THE INPUT:
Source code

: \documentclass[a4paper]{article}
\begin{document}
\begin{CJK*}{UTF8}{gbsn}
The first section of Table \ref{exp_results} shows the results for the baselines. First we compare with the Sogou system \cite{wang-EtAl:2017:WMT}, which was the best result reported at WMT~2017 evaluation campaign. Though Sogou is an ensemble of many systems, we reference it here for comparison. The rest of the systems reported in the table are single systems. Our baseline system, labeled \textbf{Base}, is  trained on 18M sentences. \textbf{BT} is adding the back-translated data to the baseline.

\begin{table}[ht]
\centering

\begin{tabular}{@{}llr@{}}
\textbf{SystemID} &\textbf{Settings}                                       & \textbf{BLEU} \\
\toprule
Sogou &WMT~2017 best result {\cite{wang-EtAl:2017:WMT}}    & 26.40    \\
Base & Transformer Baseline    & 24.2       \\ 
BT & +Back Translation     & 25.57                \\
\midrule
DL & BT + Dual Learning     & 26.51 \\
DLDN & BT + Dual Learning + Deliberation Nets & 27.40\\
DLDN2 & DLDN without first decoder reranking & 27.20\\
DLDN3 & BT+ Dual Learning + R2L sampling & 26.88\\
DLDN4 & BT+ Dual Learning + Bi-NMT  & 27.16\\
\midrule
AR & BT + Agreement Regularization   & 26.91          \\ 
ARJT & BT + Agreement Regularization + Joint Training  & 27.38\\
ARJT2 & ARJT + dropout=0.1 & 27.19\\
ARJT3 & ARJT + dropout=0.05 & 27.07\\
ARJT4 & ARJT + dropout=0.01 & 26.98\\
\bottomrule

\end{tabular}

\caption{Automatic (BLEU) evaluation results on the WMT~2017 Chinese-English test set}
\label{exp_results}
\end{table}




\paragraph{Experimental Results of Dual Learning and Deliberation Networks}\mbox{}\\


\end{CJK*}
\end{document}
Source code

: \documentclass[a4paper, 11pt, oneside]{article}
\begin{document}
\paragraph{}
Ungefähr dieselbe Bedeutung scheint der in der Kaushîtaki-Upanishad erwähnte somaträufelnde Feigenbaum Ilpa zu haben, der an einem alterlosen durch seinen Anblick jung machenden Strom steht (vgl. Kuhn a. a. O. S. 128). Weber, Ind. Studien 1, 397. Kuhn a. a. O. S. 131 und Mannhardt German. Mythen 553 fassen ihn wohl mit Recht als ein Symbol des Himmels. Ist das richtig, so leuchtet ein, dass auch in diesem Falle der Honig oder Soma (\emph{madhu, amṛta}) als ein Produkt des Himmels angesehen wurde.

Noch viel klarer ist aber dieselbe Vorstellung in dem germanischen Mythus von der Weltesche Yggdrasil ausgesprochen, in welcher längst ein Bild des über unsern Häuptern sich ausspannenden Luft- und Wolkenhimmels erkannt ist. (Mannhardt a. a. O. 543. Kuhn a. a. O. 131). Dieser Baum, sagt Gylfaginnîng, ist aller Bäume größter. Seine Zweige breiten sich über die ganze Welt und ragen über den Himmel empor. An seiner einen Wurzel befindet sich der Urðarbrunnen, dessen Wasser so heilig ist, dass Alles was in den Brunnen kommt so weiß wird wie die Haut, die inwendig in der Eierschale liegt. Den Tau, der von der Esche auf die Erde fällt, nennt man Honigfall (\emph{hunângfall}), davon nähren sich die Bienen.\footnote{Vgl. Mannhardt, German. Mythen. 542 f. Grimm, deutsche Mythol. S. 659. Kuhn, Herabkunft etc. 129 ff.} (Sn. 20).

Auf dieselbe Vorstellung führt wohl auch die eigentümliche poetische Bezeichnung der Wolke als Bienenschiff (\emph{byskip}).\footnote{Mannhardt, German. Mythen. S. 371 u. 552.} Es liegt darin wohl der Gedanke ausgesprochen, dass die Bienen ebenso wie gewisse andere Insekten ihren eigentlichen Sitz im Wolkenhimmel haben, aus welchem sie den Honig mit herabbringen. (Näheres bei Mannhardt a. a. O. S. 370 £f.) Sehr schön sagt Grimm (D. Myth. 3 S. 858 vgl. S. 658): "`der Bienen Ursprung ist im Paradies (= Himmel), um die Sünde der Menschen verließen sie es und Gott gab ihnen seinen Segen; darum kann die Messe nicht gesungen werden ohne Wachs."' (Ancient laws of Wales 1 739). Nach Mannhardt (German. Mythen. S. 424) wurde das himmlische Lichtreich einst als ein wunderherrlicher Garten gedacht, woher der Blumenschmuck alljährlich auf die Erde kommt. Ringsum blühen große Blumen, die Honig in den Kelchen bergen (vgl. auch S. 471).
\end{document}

WHAT YOU NEED TO DO:
Show each line from the material above where the string "evaluation" can be found.

OUTPUT FOR THIS EXERCISE:
The first section of Table \ref{exp_results} shows the results for the baselines. First we compare with the Sogou system \cite{wang-EtAl:2017:WMT}, which was the best result reported at WMT~2017 evaluation campaign. Though Sogou is an ensemble of many systems, we reference it here for comparison. The rest of the systems reported in the table are single systems. Our baseline system, labeled \textbf{Base}, is  trained on 18M sentences. \textbf{BT} is adding the back-translated data to the baseline.
\caption{Automatic (BLEU) evaluation results on the WMT~2017 Chinese-English test set}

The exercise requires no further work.